Drude theory of conductivity

So, how does current flow in a wire happen at a microscopic level?

Ohm's law

Empirically... $$\myv J = \sigma (\myv E + \myv v \times \myv B).$$ This $\sigma$ is not a surface charge density, but rather the symbol used for conductivity. There is another quantity called the resistivity, $\rho=1/\sigma$, (not the charge density), which ranges from $10^{-8}$ ohm-meters (silver, copper - conductors) to $10^{14}$ (glass - insulator).

Usually the speeds are slow enough (< 1mm/sec) that we can neglect the magnetic forces with very little error: $$\myv J = \sigma \myv E$$ This is the geometry-independent form of Ohm's law.
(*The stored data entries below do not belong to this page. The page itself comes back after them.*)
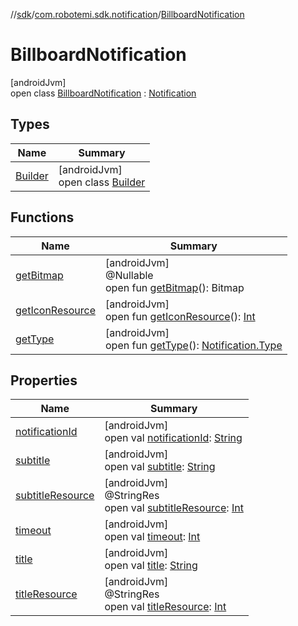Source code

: //[sdk](../../../index.md)/[com.robotemi.sdk.notification](../index.md)/[BillboardNotification](index.md)

# BillboardNotification

[androidJvm]\
open class [BillboardNotification](index.md) : [Notification](../-notification/index.md)

## Types

| Name | Summary |
|---|---|
| [Builder](-builder/index.md) | [androidJvm]<br>open class [Builder](-builder/index.md) |

## Functions

| Name | Summary |
|---|---|
| [getBitmap](get-bitmap.md) | [androidJvm]<br>@Nullable<br>open fun [getBitmap](get-bitmap.md)(): Bitmap |
| [getIconResource](get-icon-resource.md) | [androidJvm]<br>open fun [getIconResource](get-icon-resource.md)(): [Int](https://kotlinlang.org/api/latest/jvm/stdlib/kotlin/-int/index.html) |
| [getType](get-type.md) | [androidJvm]<br>open fun [getType](get-type.md)(): [Notification.Type](../-notification/-type/index.md) |

## Properties

| Name | Summary |
|---|---|
| [notificationId](notification-id.md) | [androidJvm]<br>open val [notificationId](notification-id.md): [String](https://docs.oracle.com/javase/8/docs/api/java/lang/String.html) |
| [subtitle](subtitle.md) | [androidJvm]<br>open val [subtitle](subtitle.md): [String](https://docs.oracle.com/javase/8/docs/api/java/lang/String.html) |
| [subtitleResource](subtitle-resource.md) | [androidJvm]<br>@StringRes<br>open val [subtitleResource](subtitle-resource.md): [Int](https://kotlinlang.org/api/latest/jvm/stdlib/kotlin/-int/index.html) |
| [timeout](timeout.md) | [androidJvm]<br>open val [timeout](timeout.md): [Int](https://kotlinlang.org/api/latest/jvm/stdlib/kotlin/-int/index.html) |
| [title](title.md) | [androidJvm]<br>open val [title](title.md): [String](https://docs.oracle.com/javase/8/docs/api/java/lang/String.html) |
| [titleResource](title-resource.md) | [androidJvm]<br>@StringRes<br>open val [titleResource](title-resource.md): [Int](https://kotlinlang.org/api/latest/jvm/stdlib/kotlin/-int/index.html) |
You are probably more used to seeing it like this (assuming a uniform current density):

For a conductor that has a uniform cross-section $A$, and length $L$, if the electric field is uniform, then the current density is also uniform, and so... $$I=JA = \sigma EA.$$

The electric field is related to the electric potential at either end of the wire by: $$ "V" \equiv \Delta V = \int_{z=0}^{z=L} -\myv E \cdot d \myv \ell = EL.$$

Combining these... $$V= I \frac{L}{\sigma A} = IR.$$

or the more pedagogically appropriate form: $$I=V/R,$$ where $R=\frac{L}{\sigma A}$.

Uniform electric field?

Boundary conditions...

  • At either end of the conductor, the potential is constant, and that means $\myv E$ is perpendicular to either end.
  • Between the ends of the conductor, $\myv J = \sigma \myv E$ is parallel to the surface.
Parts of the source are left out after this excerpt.